View Single Post
Old 17th June 2014, 16:13   #1  |  Link
fvisagie
Registered User
 
Join Date: Aug 2008
Location: Isle of Man
Posts: 588
Passing values between runtime scripts

Hi All,

I'm having trouble reliably updating information between separate runtime scripts. The runtime scripts are used to track and display input clip frame number at frame serving time. As a rule the top ScriptClip only records the input clip frame number for the bottom one to display, the idea being that a Subtitle at the end of the script should better survive geometric transformation.
Code:
function TrackClip(clip c, bool "debug") {
    ScriptClip(c, """ClipFrame = current_frame
                     debug = """" + String(debug) + """"
                     (debug == "true") ? Subtitle("Clip runtime:" + "\n" + \
                                                  "ClipFrame:" + String(ClipFrame), align=7, lsp=1) \
                                       : last
    """, after_frame=false)
}

global ClipFrame = 0

BlankClip(fps=25.0, color=$000000)
clip1 = TrackClip(debug=true)
BlankClip(fps=25.0, color=$FFFFFF)
clip2 = TrackClip(debug=true)

clip1.Trim(199, 201) ++ clip2.Trim(49, 51)

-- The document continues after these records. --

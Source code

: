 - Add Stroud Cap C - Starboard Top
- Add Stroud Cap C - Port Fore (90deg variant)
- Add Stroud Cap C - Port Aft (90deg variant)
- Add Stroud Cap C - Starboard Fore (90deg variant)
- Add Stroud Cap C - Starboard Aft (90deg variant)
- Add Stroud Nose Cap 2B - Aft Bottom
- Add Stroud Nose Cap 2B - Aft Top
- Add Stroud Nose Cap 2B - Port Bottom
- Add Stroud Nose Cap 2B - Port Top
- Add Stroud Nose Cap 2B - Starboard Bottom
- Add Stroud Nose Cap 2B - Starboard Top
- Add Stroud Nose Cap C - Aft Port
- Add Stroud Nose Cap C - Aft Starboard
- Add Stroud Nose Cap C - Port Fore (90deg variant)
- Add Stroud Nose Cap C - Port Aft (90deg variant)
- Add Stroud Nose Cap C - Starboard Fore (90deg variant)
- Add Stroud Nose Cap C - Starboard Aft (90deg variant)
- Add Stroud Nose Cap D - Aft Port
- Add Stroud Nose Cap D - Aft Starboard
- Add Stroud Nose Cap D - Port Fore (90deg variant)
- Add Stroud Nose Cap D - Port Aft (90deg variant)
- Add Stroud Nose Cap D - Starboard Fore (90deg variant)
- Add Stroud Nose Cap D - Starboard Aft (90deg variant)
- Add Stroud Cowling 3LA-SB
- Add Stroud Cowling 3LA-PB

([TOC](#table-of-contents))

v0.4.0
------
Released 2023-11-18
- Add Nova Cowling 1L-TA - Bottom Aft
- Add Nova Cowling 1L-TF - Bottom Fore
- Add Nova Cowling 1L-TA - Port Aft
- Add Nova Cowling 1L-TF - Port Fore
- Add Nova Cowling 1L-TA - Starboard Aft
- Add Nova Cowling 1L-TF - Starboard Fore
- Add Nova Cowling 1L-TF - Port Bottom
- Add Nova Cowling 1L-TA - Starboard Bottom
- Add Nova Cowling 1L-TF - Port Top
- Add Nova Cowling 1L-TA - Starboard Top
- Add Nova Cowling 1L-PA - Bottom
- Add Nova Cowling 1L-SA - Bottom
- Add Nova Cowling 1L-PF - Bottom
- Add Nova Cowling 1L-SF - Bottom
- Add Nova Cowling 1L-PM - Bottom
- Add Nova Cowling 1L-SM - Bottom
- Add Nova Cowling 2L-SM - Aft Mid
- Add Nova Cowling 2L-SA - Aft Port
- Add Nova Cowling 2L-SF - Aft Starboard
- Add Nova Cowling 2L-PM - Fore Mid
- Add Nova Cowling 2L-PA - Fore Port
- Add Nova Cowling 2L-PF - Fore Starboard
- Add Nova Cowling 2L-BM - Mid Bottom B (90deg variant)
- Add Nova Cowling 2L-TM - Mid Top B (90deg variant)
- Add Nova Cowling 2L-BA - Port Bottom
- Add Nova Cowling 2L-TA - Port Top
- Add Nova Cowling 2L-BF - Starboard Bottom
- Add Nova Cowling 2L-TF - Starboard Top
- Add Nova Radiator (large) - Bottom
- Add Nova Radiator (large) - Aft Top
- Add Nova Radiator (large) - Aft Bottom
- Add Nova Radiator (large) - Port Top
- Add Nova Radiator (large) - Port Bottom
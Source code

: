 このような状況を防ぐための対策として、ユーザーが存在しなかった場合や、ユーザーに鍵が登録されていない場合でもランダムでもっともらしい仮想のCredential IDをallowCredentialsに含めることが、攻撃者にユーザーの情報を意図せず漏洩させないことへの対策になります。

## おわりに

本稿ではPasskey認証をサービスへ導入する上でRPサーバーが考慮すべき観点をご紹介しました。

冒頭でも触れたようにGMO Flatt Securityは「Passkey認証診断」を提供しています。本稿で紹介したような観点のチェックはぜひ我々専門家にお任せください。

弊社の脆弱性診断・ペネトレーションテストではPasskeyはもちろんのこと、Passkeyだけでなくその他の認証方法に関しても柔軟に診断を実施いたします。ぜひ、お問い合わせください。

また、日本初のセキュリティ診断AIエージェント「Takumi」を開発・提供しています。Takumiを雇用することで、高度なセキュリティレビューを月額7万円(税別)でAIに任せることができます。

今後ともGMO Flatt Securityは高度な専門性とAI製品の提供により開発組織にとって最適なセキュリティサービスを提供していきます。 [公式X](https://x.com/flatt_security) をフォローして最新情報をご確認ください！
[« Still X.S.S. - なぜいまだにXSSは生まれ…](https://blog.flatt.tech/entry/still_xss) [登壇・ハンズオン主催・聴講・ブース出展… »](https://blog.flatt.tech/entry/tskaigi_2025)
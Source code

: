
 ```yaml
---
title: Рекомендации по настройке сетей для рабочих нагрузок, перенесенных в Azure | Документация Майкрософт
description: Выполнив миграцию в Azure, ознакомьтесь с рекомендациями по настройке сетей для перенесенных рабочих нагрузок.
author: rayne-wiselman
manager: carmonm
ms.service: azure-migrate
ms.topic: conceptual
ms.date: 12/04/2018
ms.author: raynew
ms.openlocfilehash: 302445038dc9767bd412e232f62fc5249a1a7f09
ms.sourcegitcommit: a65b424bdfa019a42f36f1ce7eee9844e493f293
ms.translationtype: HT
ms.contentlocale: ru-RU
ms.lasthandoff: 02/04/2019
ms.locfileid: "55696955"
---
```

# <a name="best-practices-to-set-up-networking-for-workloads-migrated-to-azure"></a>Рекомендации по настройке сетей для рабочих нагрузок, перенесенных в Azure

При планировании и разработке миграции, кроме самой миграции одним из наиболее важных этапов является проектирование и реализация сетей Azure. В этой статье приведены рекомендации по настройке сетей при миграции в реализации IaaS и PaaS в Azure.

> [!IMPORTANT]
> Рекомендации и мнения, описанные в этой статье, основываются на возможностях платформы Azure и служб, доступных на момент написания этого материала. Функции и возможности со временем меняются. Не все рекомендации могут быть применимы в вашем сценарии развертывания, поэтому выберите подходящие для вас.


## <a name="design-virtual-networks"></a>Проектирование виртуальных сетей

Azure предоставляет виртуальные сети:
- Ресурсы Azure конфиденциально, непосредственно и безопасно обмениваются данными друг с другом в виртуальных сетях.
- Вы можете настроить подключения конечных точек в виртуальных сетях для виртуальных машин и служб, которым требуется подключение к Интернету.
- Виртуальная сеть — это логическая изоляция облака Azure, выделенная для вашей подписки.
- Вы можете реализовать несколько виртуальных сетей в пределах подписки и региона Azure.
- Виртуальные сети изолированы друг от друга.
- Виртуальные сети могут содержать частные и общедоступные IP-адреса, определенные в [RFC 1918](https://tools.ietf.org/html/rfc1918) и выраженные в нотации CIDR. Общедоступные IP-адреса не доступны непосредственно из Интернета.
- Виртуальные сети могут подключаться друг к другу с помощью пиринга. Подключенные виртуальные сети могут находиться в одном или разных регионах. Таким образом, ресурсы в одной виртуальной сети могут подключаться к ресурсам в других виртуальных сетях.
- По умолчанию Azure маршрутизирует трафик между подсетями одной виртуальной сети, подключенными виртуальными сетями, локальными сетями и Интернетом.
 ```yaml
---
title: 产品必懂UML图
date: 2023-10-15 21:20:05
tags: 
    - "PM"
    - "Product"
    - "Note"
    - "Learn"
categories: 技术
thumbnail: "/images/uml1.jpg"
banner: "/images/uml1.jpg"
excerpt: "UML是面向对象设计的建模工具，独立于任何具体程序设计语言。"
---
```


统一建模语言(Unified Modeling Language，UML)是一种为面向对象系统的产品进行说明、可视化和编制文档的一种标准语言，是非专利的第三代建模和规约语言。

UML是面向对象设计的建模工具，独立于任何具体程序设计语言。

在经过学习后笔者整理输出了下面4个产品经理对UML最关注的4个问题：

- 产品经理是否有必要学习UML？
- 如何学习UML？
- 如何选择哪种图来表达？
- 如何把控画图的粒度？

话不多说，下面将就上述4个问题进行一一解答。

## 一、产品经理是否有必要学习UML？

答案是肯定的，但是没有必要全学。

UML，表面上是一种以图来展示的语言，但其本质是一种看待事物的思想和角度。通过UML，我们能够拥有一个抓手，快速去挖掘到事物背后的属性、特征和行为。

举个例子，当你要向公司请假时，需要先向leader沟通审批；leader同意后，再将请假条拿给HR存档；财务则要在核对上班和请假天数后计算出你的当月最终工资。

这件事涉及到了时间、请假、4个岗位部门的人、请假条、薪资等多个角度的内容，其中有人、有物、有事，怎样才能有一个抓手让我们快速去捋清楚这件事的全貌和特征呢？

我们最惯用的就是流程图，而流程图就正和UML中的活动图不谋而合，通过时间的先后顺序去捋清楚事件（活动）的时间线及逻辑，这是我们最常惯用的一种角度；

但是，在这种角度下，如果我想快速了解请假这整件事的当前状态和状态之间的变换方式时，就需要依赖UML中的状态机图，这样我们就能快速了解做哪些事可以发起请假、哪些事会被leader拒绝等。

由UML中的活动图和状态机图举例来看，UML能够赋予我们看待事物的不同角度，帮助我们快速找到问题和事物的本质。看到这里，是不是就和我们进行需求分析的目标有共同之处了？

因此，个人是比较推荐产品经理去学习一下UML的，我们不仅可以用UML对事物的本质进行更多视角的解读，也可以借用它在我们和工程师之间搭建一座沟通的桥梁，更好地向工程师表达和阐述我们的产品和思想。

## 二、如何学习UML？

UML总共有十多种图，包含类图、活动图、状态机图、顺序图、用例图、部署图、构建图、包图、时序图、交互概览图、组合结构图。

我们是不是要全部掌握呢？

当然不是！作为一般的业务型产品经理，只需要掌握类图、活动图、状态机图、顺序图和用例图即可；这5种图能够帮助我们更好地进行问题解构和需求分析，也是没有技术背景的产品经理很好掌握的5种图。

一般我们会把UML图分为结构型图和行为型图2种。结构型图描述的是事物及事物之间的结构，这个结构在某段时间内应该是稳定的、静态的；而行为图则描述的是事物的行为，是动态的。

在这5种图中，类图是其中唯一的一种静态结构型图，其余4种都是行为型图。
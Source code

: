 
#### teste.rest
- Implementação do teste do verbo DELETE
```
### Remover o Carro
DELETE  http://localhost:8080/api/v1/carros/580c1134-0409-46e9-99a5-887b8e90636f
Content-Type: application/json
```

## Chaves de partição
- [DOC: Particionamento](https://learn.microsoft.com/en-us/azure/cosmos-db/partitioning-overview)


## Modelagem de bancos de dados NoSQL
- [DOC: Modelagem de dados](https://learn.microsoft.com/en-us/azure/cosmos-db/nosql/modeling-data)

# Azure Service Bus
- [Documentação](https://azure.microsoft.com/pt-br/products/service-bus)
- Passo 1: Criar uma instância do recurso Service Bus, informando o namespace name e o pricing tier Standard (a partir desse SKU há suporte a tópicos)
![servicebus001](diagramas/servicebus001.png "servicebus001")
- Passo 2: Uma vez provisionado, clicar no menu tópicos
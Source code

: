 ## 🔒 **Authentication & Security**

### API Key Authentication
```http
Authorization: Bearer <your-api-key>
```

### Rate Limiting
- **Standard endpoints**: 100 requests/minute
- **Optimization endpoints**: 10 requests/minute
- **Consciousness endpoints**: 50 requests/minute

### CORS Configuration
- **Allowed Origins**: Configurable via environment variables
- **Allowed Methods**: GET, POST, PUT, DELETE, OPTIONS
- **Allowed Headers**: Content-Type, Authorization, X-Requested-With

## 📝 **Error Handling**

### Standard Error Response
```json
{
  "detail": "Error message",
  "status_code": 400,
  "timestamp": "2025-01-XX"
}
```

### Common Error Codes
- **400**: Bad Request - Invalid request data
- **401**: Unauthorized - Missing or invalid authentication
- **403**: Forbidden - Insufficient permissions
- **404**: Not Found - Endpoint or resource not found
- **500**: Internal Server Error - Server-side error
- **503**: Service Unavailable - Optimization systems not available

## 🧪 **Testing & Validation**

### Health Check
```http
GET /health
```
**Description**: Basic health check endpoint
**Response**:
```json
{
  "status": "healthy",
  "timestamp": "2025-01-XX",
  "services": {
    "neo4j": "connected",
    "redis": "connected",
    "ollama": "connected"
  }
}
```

ScriptClip("""Subtitle("Script runtime:" + "\n" + \
                       "ClipFrame: " + String(ClipFrame) + "\n" + \
                       "script current_frame: " + String(current_frame), align=9, lsp=1)
""", after_frame=true)
This works correctly for monotonically increasing frame numbers. When the output is scrolled forwards and backwards the "Script runtime" starts displaying incorrect ClipFrame values. In some cases the ClipFrame values do not even change for a number of frames.

However, in all cases the "Script runtime" is still invoked every frame as shown by it correctly updating the "script current_frame" value, and the "Clip runtime" is also still invoked every frame as shown by correct updates to its ClipFrame display when enabled. It's just that somehow the "Script runtime" does not see these ClipFrame updates!

I've played with after_frame settings and the ones above seem to work best. Using FrameEvaluate() instead of ScriptClip() for the "Clip runtime" makes no difference.

What else can I try to get this to work for shuttled output? If for some fundamental reason this won't work, what other method can I use to track input clip frame numbers and display them at render time for shuttled output?